▶ TRY IT:
Count, in the data that follows, every line with the string "buttons", and give that count as the whole reply.

▶ RAW DATA:
>>>>>

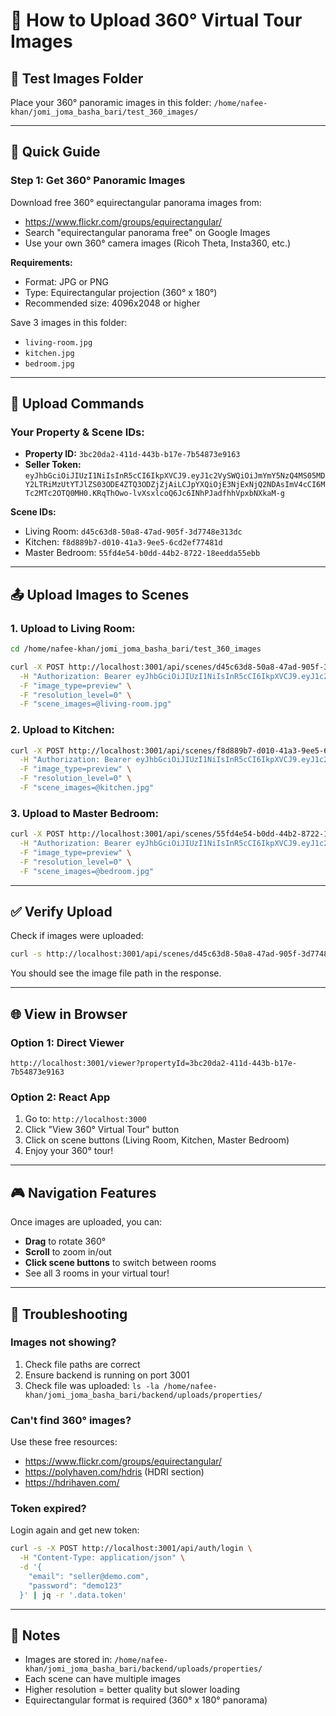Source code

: # 📸 How to Upload 360° Virtual Tour Images

## 📁 Test Images Folder
Place your 360° panoramic images in this folder: `/home/nafee-khan/jomi_joma_basha_bari/test_360_images/`

---

## 🎯 Quick Guide

### **Step 1: Get 360° Panoramic Images**

Download free 360° equirectangular panorama images from:
- https://www.flickr.com/groups/equirectangular/
- Search "equirectangular panorama free" on Google Images
- Use your own 360° camera images (Ricoh Theta, Insta360, etc.)

**Requirements:**
- Format: JPG or PNG
- Type: Equirectangular projection (360° x 180°)
- Recommended size: 4096x2048 or higher

Save 3 images in this folder:
- `living-room.jpg`
- `kitchen.jpg`
- `bedroom.jpg`

---

## 🚀 Upload Commands

### **Your Property & Scene IDs:**

- **Property ID:** `3bc20da2-411d-443b-b17e-7b54873e9163`
- **Seller Token:** `eyJhbGciOiJIUzI1NiIsInR5cCI6IkpXVCJ9.eyJ1c2VySWQiOiJmYmY5NzQ4MS05MDY2LTRiMzUtYTJlZS03ODE4ZTQ3ODZjZjAiLCJpYXQiOjE3NjExNjQ2NDAsImV4cCI6MTc2MTc2OTQ0MH0.KRqThOwo-lvXsxlcoQ6Jc6INhPJadfhhVpxbNXkaM-g`

**Scene IDs:**
- Living Room: `d45c63d8-50a8-47ad-905f-3d7748e313dc`
- Kitchen: `f8d889b7-d010-41a3-9ee5-6cd2ef77481d`
- Master Bedroom: `55fd4e54-b0dd-44b2-8722-18eedda55ebb`

---

## 📤 Upload Images to Scenes

### **1. Upload to Living Room:**

```bash
cd /home/nafee-khan/jomi_joma_basha_bari/test_360_images

curl -X POST http://localhost:3001/api/scenes/d45c63d8-50a8-47ad-905f-3d7748e313dc/images \
  -H "Authorization: Bearer eyJhbGciOiJIUzI1NiIsInR5cCI6IkpXVCJ9.eyJ1c2VySWQiOiJmYmY5NzQ4MS05MDY2LTRiMzUtYTJlZS03ODE4ZTQ3ODZjZjAiLCJpYXQiOjE3NjExNjQ2NDAsImV4cCI6MTc2MTc2OTQ0MH0.KRqThOwo-lvXsxlcoQ6Jc6INhPJadfhhVpxbNXkaM-g" \
  -F "image_type=preview" \
  -F "resolution_level=0" \
  -F "scene_images=@living-room.jpg"
```

### **2. Upload to Kitchen:**

```bash
curl -X POST http://localhost:3001/api/scenes/f8d889b7-d010-41a3-9ee5-6cd2ef77481d/images \
  -H "Authorization: Bearer eyJhbGciOiJIUzI1NiIsInR5cCI6IkpXVCJ9.eyJ1c2VySWQiOiJmYmY5NzQ4MS05MDY2LTRiMzUtYTJlZS03ODE4ZTQ3ODZjZjAiLCJpYXQiOjE3NjExNjQ2NDAsImV4cCI6MTc2MTc2OTQ0MH0.KRqThOwo-lvXsxlcoQ6Jc6INhPJadfhhVpxbNXkaM-g" \
  -F "image_type=preview" \
  -F "resolution_level=0" \
  -F "scene_images=@kitchen.jpg"
```

### **3. Upload to Master Bedroom:**

```bash
curl -X POST http://localhost:3001/api/scenes/55fd4e54-b0dd-44b2-8722-18eedda55ebb/images \
  -H "Authorization: Bearer eyJhbGciOiJIUzI1NiIsInR5cCI6IkpXVCJ9.eyJ1c2VySWQiOiJmYmY5NzQ4MS05MDY2LTRiMzUtYTJlZS03ODE4ZTQ3ODZjZjAiLCJpYXQiOjE3NjExNjQ2NDAsImV4cCI6MTc2MTc2OTQ0MH0.KRqThOwo-lvXsxlcoQ6Jc6INhPJadfhhVpxbNXkaM-g" \
  -F "image_type=preview" \
  -F "resolution_level=0" \
  -F "scene_images=@bedroom.jpg"
```

---

## ✅ Verify Upload

Check if images were uploaded:

```bash
curl -s http://localhost:3001/api/scenes/d45c63d8-50a8-47ad-905f-3d7748e313dc | jq .
```

You should see the image file path in the response.

---

## 🌐 View in Browser

### **Option 1: Direct Viewer**
```
http://localhost:3001/viewer?propertyId=3bc20da2-411d-443b-b17e-7b54873e9163
```

### **Option 2: React App**
1. Go to: `http://localhost:3000`
2. Click "View 360° Virtual Tour" button
3. Click on scene buttons (Living Room, Kitchen, Master Bedroom)
4. Enjoy your 360° tour!

---

## 🎮 Navigation Features

Once images are uploaded, you can:
- **Drag** to rotate 360°
- **Scroll** to zoom in/out
- **Click scene buttons** to switch between rooms
- See all 3 rooms in your virtual tour!

---

## 🔧 Troubleshooting

### Images not showing?
1. Check file paths are correct
2. Ensure backend is running on port 3001
3. Check file was uploaded: `ls -la /home/nafee-khan/jomi_joma_basha_bari/backend/uploads/properties/`

### Can't find 360° images?
Use these free resources:
- https://www.flickr.com/groups/equirectangular/
- https://polyhaven.com/hdris (HDRI section)
- https://hdrihaven.com/

### Token expired?
Login again and get new token:
```bash
curl -s -X POST http://localhost:3001/api/auth/login \
  -H "Content-Type: application/json" \
  -d '{
    "email": "seller@demo.com",
    "password": "demo123"
  }' | jq -r '.data.token'
```

---

## 📝 Notes

- Images are stored in: `/home/nafee-khan/jomi_joma_basha_bari/backend/uploads/properties/`
- Each scene can have multiple images
- Higher resolution = better quality but slower loading
- Equirectangular format is required (360° x 180° panorama)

<<<<<

▶ EXERCISE OUTPUT:
2